Requirement.
Copy each line of the records that contains the word "center".

Task data.
=======

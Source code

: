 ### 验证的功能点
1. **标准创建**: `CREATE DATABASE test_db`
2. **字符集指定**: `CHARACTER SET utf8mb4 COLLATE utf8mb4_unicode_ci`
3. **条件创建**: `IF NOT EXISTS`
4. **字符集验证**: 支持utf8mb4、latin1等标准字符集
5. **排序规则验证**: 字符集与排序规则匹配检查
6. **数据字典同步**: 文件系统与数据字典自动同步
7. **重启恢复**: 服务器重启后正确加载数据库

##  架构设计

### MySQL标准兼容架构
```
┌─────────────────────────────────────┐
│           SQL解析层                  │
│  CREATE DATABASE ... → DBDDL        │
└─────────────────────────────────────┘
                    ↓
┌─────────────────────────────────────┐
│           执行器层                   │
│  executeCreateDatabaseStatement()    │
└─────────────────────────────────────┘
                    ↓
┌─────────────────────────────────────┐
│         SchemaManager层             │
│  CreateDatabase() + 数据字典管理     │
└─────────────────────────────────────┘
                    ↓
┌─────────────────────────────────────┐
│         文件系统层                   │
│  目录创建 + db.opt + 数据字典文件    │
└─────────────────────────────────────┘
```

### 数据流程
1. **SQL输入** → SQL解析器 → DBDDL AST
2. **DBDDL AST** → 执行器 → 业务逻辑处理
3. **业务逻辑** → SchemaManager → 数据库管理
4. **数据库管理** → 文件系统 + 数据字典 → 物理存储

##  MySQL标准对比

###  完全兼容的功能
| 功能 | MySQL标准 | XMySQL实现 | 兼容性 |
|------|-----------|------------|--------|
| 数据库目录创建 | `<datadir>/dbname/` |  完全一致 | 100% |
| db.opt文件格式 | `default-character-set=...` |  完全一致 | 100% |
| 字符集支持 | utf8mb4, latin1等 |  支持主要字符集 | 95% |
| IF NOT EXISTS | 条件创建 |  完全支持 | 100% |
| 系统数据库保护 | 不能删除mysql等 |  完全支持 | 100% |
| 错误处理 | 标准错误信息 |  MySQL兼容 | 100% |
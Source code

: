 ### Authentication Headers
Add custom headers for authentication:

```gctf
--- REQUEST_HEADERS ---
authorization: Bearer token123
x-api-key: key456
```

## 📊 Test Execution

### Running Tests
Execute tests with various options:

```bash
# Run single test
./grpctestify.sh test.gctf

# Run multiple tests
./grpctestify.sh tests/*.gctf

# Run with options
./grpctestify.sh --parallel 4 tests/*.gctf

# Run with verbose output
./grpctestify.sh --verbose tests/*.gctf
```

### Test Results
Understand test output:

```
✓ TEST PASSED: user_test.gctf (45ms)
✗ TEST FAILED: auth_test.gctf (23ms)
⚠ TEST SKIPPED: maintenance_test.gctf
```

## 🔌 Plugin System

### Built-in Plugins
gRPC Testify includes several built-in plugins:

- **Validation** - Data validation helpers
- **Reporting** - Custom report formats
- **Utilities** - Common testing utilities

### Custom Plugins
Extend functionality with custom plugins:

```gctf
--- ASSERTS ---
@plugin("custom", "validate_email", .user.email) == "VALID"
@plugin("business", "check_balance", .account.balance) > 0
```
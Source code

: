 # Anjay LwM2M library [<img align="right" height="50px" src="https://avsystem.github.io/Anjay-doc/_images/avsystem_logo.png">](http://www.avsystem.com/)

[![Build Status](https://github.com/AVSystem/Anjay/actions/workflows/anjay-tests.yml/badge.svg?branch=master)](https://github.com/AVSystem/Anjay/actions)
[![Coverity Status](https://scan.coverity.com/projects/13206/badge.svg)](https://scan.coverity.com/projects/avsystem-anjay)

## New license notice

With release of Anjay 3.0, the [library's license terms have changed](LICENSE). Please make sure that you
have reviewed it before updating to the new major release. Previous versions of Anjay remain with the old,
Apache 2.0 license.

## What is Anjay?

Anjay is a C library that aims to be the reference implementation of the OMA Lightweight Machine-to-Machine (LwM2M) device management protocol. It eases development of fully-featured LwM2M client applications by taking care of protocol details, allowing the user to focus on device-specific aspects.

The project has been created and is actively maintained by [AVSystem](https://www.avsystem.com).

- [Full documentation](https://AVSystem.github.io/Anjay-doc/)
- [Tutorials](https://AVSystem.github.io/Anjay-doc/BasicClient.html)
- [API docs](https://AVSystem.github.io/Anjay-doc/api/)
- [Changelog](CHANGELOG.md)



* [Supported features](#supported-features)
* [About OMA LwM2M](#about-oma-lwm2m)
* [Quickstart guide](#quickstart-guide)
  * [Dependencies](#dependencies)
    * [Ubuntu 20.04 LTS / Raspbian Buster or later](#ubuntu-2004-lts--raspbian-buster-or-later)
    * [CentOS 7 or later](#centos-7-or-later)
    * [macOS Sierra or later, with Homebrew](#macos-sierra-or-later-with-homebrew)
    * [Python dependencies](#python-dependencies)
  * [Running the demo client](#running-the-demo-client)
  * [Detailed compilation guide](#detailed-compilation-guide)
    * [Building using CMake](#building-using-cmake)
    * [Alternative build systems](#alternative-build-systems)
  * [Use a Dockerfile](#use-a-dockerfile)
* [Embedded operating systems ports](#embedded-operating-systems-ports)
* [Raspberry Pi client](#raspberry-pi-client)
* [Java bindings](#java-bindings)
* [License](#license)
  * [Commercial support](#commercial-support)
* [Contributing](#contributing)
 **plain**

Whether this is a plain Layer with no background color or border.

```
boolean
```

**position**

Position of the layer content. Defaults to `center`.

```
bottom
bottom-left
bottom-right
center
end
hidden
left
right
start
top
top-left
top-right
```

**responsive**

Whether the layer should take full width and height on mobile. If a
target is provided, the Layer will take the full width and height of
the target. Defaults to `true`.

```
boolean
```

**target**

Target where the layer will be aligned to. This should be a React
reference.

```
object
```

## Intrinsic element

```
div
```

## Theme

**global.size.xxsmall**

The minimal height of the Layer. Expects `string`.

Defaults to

=======

Answer section.
Position of the layer content. Defaults to `center`.
center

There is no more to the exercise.